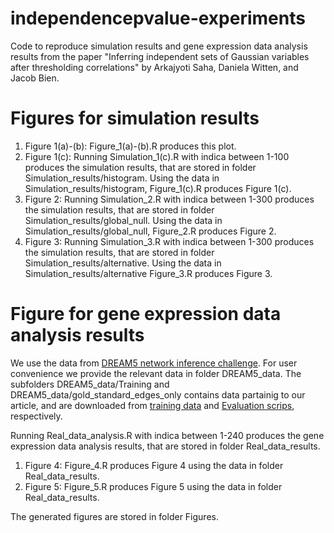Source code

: # independencepvalue-experiments

Code to reproduce simulation results and gene expression data analysis results from the paper "Inferring independent sets of Gaussian variables after thresholding correlations" by Arkajyoti Saha, Daniela Witten, and Jacob Bien. 

# Figures for simulation results

1. Figure 1(a)-(b): Figure_1(a)-(b).R produces this plot.
2. Figure 1(c): Running Simulation_1(c).R with indica between 1-100 produces the simulation results, that are stored in folder Simulation_results/histogram. Using the data in Simulation_results/histogram, Figure_1(c).R produces Figure 1(c).
3. Figure 2: Running Simulation_2.R with indica between 1-300 produces the simulation results, that are stored in folder Simulation_results/global_null. Using the data in Simulation_results/global_null, Figure_2.R produces Figure 2.
4. Figure 3: Running Simulation_3.R with indica between 1-300 produces the simulation results, that are stored in folder Simulation_results/alternative. Using the data in Simulation_results/alternative Figure_3.R produces Figure 3.

# Figure for gene expression data analysis results
We use the data from [DREAM5 network inference challenge](https://www.synapse.org/#!Synapse:syn2787209/wiki/70354). For user convenience we provide the relevant data in folder DREAM5_data. The subfolders DREAM5_data/Training and DREAM5_data/gold_standard_edges_only contains data partainig to our article, and are downloaded from [training data](https://www.synapse.org/#!Synapse:syn2787212) and [Evaluation scrips](https://www.synapse.org/#!Synapse:syn2787219), respectively.

Running Real_data_analysis.R with indica between 1-240 produces the gene expression data analysis results, that are stored in folder Real_data_results. 

1. Figure 4: Figure_4.R produces Figure 4 using the data in folder Real_data_results. 
2. Figure 5: Figure_5.R produces Figure 5 using the data in folder Real_data_results.

The generated figures are stored in folder Figures. 
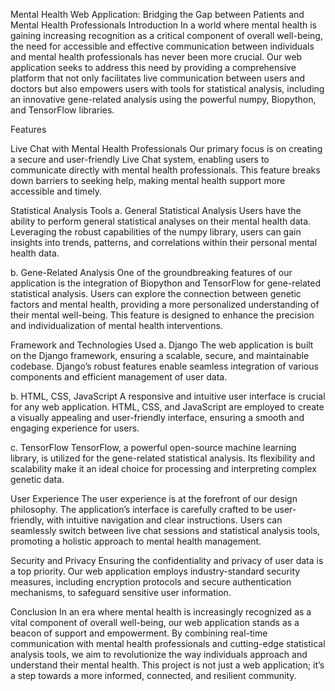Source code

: Mental Health Web Application: Bridging the Gap between Patients and Mental Health Professionals Introduction In a world where mental health is gaining increasing recognition as a critical component of overall well-being, the need for accessible and effective communication between individuals and mental health professionals has never been more crucial. Our web application seeks to address this need by providing a comprehensive platform that not only facilitates live communication between users and doctors but also empowers users with tools for statistical analysis, including an innovative gene-related analysis using the powerful numpy, Biopython, and TensorFlow libraries.

Features

Live Chat with Mental Health Professionals Our primary focus is on creating a secure and user-friendly Live Chat system, enabling users to communicate directly with mental health professionals. This feature breaks down barriers to seeking help, making mental health support more accessible and timely.

Statistical Analysis Tools a. General Statistical Analysis Users have the ability to perform general statistical analyses on their mental health data. Leveraging the robust capabilities of the numpy library, users can gain insights into trends, patterns, and correlations within their personal mental health data.

b. Gene-Related Analysis One of the groundbreaking features of our application is the integration of Biopython and TensorFlow for gene-related statistical analysis. Users can explore the connection between genetic factors and mental health, providing a more personalized understanding of their mental well-being. This feature is designed to enhance the precision and individualization of mental health interventions.

Framework and Technologies Used a. Django The web application is built on the Django framework, ensuring a scalable, secure, and maintainable codebase. Django’s robust features enable seamless integration of various components and efficient management of user data.

b. HTML, CSS, JavaScript A responsive and intuitive user interface is crucial for any web application. HTML, CSS, and JavaScript are employed to create a visually appealing and user-friendly interface, ensuring a smooth and engaging experience for users.

c. TensorFlow TensorFlow, a powerful open-source machine learning library, is utilized for the gene-related statistical analysis. Its flexibility and scalability make it an ideal choice for processing and interpreting complex genetic data.

User Experience The user experience is at the forefront of our design philosophy. The application’s interface is carefully crafted to be user-friendly, with intuitive navigation and clear instructions. Users can seamlessly switch between live chat sessions and statistical analysis tools, promoting a holistic approach to mental health management.

Security and Privacy Ensuring the confidentiality and privacy of user data is a top priority. Our web application employs industry-standard security measures, including encryption protocols and secure authentication mechanisms, to safeguard sensitive user information.

Conclusion In an era where mental health is increasingly recognized as a vital component of overall well-being, our web application stands as a beacon of support and empowerment. By combining real-time communication with mental health professionals and cutting-edge statistical analysis tools, we aim to revolutionize the way individuals approach and understand their mental health. This project is not just a web application; it’s a step towards a more informed, connected, and resilient community.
————
(Work instruction) Copy out only the lines above from the one with "Statistical Analysis Tools a." to the one with "Framework and Technologies", inclusive, exactly as they stand.

(Exercise answer)
Statistical Analysis Tools a. General Statistical Analysis Users have the ability to perform general statistical analyses on their mental health data. Leveraging the robust capabilities of the numpy library, users can gain insights into trends, patterns, and correlations within their personal mental health data.

b. Gene-Related Analysis One of the groundbreaking features of our application is the integration of Biopython and TensorFlow for gene-related statistical analysis. Users can explore the connection between genetic factors and mental health, providing a more personalized understanding of their mental well-being. This feature is designed to enhance the precision and individualization of mental health interventions.

Framework and Technologies Used a. Django The web application is built on the Django framework, ensuring a scalable, secure, and maintainable codebase. Django’s robust features enable seamless integration of various components and efficient management of user data.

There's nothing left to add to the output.